Co-star Brian Baumgartner said the last episode table read was the most emotional day

EW.com  — 

Thursday night, The Office says goodbye with a one-hour retrospective (NBC, 8 p.m. ET), followed by the one-hour series finale. For Brian Baumgartner (Kevin), the table read was the most emotional day working on that last episode. “We hadn’t read it. We were all reading the words and what was going to happen in that moment,” he says. “I’d heard a rumor about Kevin, and based on what the rumor was, I wasn’t happy. But then when I read it and saw how things worked, I was very happy.”

Here, Baumgartner looks back on 10 episodes that helped define the show and remain personal and fan favorites.

“Diversity Day,” Season 1: When we were shooting that first episode after the pilot, I said to myself and others, “If people give this show a chance, it has the potential to be something really special. I felt then that really since All in the Family, network television didn’t examine hard issues like race relations in complicated ways. This was much more true five or six years ago, but I would go home to Georgia, and I would talk to my parents’ friends and [they’d say], “Oh my god, that’s so great, but I just can’t watch that show. It’s just too mean. That Michael Scott is just so awful.” And yet, I look at the demographics, and clearly that demographic is watching CSI. So it’s like disemboweled half-naked girls is totally acceptable and fine to watch as entertainment, but if something challenges you in terms of a real issue in a real way, it’s difficult for people. The show is unapologetically not nice. To me, that’s what distinguishes it from Modern Family, which was obviously born out of The Office. Ultimately, that is a nice show. It makes you feel good. The Office comedy is much more subversive, dark, and challenging in a way.

“Christmas Party,” Season 2: It was our first show over 10 million viewers. Even “Diversity Day,” you could argue was an ensemble show, but that episode was truly an ensemble. Everybody had something to do.
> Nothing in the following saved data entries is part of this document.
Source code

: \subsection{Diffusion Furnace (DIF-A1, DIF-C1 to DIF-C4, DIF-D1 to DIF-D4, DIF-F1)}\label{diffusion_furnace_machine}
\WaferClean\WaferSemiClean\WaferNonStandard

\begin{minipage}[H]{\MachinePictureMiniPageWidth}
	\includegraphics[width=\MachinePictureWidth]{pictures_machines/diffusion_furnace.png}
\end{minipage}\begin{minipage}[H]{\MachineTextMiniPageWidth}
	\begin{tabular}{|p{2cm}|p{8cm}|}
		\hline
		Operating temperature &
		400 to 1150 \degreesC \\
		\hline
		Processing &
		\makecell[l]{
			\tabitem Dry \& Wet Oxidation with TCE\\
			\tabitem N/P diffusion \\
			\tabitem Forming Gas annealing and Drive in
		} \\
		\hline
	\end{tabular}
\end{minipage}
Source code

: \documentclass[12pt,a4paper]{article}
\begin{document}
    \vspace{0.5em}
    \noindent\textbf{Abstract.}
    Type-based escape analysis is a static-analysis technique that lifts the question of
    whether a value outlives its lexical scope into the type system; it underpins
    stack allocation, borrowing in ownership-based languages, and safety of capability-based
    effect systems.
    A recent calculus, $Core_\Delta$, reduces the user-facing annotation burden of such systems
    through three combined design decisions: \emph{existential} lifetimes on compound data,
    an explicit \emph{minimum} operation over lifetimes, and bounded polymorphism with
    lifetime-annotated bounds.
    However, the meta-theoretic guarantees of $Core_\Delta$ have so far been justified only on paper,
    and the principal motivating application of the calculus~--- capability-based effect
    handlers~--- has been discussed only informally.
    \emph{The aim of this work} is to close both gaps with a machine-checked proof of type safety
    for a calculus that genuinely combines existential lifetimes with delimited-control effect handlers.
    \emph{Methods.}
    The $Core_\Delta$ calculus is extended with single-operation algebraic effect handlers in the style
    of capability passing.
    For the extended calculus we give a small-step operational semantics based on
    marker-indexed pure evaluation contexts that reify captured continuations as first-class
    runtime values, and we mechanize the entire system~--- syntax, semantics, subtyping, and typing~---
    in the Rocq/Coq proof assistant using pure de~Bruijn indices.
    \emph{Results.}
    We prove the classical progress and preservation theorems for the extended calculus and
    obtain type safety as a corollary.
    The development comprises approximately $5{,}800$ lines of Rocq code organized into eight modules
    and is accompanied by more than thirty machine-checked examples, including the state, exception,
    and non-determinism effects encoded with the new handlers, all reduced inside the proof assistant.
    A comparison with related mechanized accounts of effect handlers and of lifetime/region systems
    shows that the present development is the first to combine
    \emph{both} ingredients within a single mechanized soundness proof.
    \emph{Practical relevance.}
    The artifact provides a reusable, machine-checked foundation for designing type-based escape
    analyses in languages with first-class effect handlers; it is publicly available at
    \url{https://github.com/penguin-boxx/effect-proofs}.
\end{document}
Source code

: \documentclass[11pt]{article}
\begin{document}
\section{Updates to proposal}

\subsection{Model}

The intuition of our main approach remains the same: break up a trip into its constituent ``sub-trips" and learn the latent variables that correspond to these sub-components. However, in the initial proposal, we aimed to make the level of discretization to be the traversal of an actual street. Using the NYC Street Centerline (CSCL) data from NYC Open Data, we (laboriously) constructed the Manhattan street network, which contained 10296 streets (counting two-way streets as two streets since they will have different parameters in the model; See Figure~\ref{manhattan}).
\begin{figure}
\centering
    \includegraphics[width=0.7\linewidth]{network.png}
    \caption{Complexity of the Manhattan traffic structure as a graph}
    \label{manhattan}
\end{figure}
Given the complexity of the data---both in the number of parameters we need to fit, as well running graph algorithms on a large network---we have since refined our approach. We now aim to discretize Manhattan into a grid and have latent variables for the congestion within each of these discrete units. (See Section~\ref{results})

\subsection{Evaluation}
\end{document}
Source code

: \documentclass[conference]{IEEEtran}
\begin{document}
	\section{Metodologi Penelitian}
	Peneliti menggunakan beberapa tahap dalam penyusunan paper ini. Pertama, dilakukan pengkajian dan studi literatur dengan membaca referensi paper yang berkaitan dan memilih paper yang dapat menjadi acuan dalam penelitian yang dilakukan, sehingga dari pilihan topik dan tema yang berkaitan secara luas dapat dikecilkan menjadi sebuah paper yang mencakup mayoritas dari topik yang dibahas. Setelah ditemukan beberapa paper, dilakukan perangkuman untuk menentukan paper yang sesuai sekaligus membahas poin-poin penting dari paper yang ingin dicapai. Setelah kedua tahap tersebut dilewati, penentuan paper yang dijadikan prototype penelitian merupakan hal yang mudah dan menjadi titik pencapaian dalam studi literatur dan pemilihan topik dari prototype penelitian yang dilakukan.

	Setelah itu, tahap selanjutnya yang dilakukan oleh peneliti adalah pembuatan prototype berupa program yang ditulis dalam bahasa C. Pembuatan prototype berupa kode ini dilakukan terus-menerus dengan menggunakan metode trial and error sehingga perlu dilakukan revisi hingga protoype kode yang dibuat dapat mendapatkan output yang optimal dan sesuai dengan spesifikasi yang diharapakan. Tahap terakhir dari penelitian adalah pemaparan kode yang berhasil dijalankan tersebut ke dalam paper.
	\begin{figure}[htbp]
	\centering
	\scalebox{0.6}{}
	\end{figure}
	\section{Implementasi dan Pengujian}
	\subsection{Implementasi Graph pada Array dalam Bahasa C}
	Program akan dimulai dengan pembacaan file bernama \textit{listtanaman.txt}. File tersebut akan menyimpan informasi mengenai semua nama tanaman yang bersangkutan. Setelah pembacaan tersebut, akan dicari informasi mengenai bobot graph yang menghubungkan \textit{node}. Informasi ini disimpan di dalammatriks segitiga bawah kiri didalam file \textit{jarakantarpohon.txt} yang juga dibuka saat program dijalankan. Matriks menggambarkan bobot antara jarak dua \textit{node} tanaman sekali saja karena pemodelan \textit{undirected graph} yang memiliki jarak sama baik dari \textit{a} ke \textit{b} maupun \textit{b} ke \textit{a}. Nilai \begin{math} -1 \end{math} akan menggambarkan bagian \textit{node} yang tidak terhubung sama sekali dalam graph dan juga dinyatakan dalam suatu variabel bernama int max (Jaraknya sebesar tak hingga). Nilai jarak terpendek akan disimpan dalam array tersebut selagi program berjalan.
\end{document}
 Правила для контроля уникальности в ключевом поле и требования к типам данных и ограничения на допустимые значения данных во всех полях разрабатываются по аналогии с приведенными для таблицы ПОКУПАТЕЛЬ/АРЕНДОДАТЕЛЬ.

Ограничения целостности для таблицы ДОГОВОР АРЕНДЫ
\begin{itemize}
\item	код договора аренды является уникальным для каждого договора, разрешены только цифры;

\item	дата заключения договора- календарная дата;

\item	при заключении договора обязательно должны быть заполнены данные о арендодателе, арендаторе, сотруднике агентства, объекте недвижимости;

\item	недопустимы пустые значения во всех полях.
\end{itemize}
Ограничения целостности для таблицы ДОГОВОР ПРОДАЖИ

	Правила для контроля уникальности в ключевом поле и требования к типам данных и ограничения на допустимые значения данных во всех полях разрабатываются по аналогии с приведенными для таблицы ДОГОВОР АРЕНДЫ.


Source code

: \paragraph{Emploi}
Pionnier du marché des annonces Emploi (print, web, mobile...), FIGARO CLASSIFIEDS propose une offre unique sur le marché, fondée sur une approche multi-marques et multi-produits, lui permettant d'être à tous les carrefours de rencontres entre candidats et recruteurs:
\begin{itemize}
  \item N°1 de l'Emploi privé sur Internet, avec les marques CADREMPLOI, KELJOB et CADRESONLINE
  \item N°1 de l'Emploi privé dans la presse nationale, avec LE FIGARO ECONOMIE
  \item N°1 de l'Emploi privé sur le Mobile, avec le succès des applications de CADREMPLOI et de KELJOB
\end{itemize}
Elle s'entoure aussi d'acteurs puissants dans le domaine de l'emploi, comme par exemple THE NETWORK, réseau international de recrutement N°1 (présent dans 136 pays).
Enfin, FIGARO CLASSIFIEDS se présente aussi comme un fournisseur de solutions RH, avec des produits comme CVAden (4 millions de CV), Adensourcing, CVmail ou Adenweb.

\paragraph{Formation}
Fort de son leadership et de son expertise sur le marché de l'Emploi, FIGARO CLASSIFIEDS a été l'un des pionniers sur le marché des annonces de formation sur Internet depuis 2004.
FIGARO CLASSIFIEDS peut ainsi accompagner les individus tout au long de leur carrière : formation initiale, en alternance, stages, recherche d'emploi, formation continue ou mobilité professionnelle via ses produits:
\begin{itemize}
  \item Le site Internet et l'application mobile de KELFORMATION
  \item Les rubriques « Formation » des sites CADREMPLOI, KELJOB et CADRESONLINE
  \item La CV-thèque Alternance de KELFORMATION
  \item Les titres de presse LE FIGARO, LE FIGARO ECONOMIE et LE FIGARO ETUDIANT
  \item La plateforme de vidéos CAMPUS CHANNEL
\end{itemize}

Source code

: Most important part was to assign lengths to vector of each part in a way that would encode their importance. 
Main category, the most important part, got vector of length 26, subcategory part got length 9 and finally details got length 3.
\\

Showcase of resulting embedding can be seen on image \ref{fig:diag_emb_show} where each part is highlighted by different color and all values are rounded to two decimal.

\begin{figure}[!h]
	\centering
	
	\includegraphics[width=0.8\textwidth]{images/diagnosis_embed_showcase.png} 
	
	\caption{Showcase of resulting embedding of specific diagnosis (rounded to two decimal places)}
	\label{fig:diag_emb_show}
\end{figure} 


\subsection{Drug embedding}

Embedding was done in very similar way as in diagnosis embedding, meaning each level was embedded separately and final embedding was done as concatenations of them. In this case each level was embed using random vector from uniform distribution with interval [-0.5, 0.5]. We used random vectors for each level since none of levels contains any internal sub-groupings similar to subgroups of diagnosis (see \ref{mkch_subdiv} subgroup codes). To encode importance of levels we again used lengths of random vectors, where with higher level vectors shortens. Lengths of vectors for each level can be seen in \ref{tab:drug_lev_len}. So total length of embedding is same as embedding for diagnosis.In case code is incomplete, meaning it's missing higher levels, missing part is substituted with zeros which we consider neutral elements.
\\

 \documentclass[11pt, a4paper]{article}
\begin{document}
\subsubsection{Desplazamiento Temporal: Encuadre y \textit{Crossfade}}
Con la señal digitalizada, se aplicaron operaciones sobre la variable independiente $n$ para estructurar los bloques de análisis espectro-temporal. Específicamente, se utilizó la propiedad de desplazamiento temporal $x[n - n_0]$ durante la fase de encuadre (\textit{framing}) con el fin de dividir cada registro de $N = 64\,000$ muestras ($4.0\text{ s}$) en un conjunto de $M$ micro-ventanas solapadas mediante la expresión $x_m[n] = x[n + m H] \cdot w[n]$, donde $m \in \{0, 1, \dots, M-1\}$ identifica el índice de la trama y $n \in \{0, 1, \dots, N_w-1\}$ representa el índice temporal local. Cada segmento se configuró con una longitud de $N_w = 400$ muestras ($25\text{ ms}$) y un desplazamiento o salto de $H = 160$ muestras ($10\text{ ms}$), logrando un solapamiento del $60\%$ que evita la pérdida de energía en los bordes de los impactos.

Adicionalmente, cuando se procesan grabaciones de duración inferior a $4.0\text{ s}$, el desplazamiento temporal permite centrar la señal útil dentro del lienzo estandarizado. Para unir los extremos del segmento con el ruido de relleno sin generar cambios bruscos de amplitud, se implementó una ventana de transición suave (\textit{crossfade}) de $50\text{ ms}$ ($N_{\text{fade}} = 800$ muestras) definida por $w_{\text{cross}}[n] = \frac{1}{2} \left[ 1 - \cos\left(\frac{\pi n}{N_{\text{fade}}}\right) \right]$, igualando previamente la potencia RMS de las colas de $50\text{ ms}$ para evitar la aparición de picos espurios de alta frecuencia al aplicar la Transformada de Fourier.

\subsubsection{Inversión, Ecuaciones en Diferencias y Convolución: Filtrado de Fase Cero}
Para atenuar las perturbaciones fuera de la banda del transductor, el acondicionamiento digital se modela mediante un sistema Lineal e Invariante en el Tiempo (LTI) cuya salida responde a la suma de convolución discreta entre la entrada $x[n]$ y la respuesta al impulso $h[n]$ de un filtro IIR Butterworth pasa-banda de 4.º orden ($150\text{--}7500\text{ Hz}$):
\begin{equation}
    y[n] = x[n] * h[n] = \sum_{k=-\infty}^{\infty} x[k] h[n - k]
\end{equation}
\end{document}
There was the teapot with Jim and Pam, and Dwight being an idiot elf, and Michael running the Yankee Swap, and Kevin has the foot bath, and Phyllis has the mittens, and even Meredith, at the very end, exposes herself — which still may be one of the funniest moments of the show, when Michael takes a picture of her.

Everybody showed their character and had something to say, and it became a hit, not because of that episode, but it’s sort of special in that way. It was like, “Okay, this is really happening.” The thing that a lot of people don’t know, and I think it was a secret back then, was that we did six episodes in season 1, and then it was announced that The Office was coming back, and the assumption was that it was for 13 episodes. But we were only picked up for six episodes in season 2. So we came back in July and shot six episodes in a row, and then we cleared out our trailers and left because none of them had aired yet and we had no idea if we were ever gonna be back again or not. So then we came back, and then suddenly My Name is Earl helped us out. And then we built higher that than. And then by Christmas of that year, it was the Christmas episode, and everything was big, and then Steve Carell won a Golden Globe. So we were tromping along with NBC saying, “Okay, you can do four more episodes.” “You can do three more.” “You can do four more.” That winter, when they finally said, “Okay, you can finish 22 for this year,” within two weeks of that time, they gave us an order for a whole other year.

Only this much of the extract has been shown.